If you lost your job for another reason and file for unemployment anyway, your previous employer can challenge your claim, and you might be denied for benefits.
You also must have earned a minimum amount of wages as an employee to qualify for regular unemployment. However, the federal CARES Act passed in March expanded eligibility to gig workers, independent contractors and self-employed people. This part of the program is called Pandemic Unemployment Assistance, or PUA, but the basics are the same as regular unemployment insurance.
So if you were a ride-share driver but now can’t find work because everyone is staying at home, you can file a claim. However, because this is a brand-new expansion of unemployment eligibility, many states originally struggled to implement it. The situation has improved in recent months, but you should still be prepared for delays.
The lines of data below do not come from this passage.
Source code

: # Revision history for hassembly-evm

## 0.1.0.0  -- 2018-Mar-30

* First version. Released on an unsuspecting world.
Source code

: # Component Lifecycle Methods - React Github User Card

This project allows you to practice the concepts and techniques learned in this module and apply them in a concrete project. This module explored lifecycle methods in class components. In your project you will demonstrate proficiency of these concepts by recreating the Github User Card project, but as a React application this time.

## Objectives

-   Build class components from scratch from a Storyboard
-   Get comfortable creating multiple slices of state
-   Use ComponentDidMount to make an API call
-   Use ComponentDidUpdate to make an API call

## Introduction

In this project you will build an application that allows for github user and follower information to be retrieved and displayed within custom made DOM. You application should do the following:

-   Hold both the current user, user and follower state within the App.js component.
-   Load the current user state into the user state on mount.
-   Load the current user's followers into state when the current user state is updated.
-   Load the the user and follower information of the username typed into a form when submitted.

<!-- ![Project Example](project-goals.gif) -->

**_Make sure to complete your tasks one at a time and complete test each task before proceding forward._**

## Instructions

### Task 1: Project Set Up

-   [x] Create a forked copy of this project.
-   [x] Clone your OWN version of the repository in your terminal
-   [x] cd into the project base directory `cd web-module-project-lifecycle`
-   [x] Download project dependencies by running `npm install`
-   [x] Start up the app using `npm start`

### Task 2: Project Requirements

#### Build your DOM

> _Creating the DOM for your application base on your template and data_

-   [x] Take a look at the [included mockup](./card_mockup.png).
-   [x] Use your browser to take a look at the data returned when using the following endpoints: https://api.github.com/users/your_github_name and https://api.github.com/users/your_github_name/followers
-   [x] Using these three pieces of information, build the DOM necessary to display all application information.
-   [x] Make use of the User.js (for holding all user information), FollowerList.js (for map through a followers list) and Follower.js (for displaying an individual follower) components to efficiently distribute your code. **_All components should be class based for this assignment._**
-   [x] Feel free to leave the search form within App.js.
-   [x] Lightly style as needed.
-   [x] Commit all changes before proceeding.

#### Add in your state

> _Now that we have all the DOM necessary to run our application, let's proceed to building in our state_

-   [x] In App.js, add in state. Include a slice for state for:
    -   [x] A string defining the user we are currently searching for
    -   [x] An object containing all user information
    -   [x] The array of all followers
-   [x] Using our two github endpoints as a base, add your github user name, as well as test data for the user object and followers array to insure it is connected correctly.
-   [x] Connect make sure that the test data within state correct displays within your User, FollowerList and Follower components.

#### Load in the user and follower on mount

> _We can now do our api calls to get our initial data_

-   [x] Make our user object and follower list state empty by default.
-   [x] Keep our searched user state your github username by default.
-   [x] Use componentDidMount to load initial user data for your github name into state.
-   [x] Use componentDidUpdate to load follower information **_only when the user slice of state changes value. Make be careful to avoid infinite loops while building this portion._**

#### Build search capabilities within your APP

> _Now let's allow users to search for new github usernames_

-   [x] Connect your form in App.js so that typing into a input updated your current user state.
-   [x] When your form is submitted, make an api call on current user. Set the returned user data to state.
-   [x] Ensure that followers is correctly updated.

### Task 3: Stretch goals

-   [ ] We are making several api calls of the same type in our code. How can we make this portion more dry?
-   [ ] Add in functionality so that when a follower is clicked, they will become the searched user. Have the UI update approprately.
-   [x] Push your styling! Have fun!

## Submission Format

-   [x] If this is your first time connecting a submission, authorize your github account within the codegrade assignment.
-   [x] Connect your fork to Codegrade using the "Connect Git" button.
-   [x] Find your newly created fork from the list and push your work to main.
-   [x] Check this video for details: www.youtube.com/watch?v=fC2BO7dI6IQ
2. Find info from your previous job or independent gigs
When you file, you’ll need to be ready to submit not only your own basic information — such as name, address, phone number, Social Security number and so on — but also where you were employed, your dates of employment and earnings info. If you’ve had more than one job in recent years, you’ll need the info for all of them.
“Making an accurate accounting of all income for every month for the last 18 months is important,” says Michele Evermore, senior researcher and policy analyst at the National Employment Law Project. “That will ensure that claimants can get the maximum benefit.”
If you’re a gig worker or independent contractor, you’ll need to prove your previous income to be eligible for the PUA program. That could be tricky if you’ve had irregular earnings.
“Some states base benefits on the highest quarter of income, which may be lost when a worker only has a 1099 for the whole year for proof of income,” explains Evermore. “Workers should come prepared with all of the ways that they know they have been paid to establish for themselves a good high quarter of earnings.”
3. File your claim online
While there are federal guidelines that govern unemployment eligibility, unemployment benefits are administered and paid out by your state. As a result, you’ll file for unemployment with one of 50 state agencies, not the federal government.
When you file for unemployment, it’s called filing a claim. To file an unemployment claim, you’ll need to call your state’s unemployment office, visit it in person or submit a claim online. That last option is almost certainly your best bet, if possible.
The US Department of Labor sponsors a website with a list of the online filing options for every state. To start filing a claim, choose your state from the drop-down menu and look for the link under the section titled “To file a UI claim online.”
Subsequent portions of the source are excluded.